**EXERCISE INPUT**
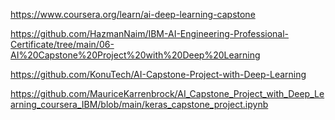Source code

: https://www.coursera.org/learn/ai-deep-learning-capstone

https://github.com/HazmanNaim/IBM-AI-Engineering-Professional-Certificate/tree/main/06-AI%20Capstone%20Project%20with%20Deep%20Learning

https://github.com/KonuTech/AI-Capstone-Project-with-Deep-Learning

https://github.com/MauriceKarrenbrock/AI_Capstone_Project_with_Deep_Learning_coursera_IBM/blob/main/keras_capstone_project.ipynb














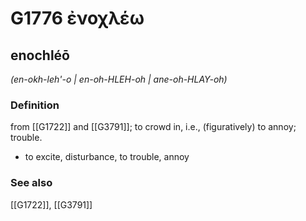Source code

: # G1776 ἐνοχλέω

## enochléō

_(en-okh-leh'-o | en-oh-HLEH-oh | ane-oh-HLAY-oh)_

### Definition

from [[G1722]] and [[G3791]]; to crowd in, i.e., (figuratively) to annoy; trouble.

- to excite, disturbance, to trouble, annoy

### See also

[[G1722]], [[G3791]]


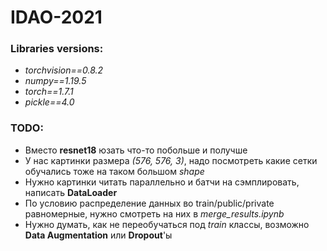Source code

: # IDAO-2021

### Libraries versions:
* _torchvision==0.8.2_
* _numpy==1.19.5_
* _torch==1.7.1_
* _pickle==4.0_

### TODO:
* Вместо __resnet18__ юзать что-то побольше и получше
* У нас картинки размера _(576, 576, 3)_, надо посмотреть какие сетки обучались тоже на таком большом _shape_
* Нужно картинки читать параллельно и батчи на сэмплировать, написать __DataLoader__
* По условию распределение данных во train/public/private равномерные, нужно смотреть на них в _merge_results.ipynb_
* Нужно думать, как не переобучаться под _train_ классы, возможно __Data Augmentation__ или __Dropout__'ы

**TASK TO CARRY OUT**
Retype all entries above verbatim; no pictures belong in the copy.

**RESULT OF THIS EXERCISE**
Source code

: https://www.coursera.org/learn/ai-deep-learning-capstone

https://github.com/HazmanNaim/IBM-AI-Engineering-Professional-Certificate/tree/main/06-AI%20Capstone%20Project%20with%20Deep%20Learning

https://github.com/KonuTech/AI-Capstone-Project-with-Deep-Learning

https://github.com/MauriceKarrenbrock/AI_Capstone_Project_with_Deep_Learning_coursera_IBM/blob/main/keras_capstone_project.ipynb














Source code

: # G1776 ἐνοχλέω

## enochléō

_(en-okh-leh'-o | en-oh-HLEH-oh | ane-oh-HLAY-oh)_

### Definition

from [[G1722]] and [[G3791]]; to crowd in, i.e., (figuratively) to annoy; trouble.

- to excite, disturbance, to trouble, annoy

### See also

[[G1722]], [[G3791]]


Source code

: # IDAO-2021

### Libraries versions:
* _torchvision==0.8.2_
* _numpy==1.19.5_
* _torch==1.7.1_
* _pickle==4.0_

### TODO:
* Вместо __resnet18__ юзать что-то побольше и получше
* У нас картинки размера _(576, 576, 3)_, надо посмотреть какие сетки обучались тоже на таком большом _shape_
* Нужно картинки читать параллельно и батчи на сэмплировать, написать __DataLoader__
* По условию распределение данных во train/public/private равномерные, нужно смотреть на них в _merge_results.ipynb_
* Нужно думать, как не переобучаться под _train_ классы, возможно __Data Augmentation__ или __Dropout__'ы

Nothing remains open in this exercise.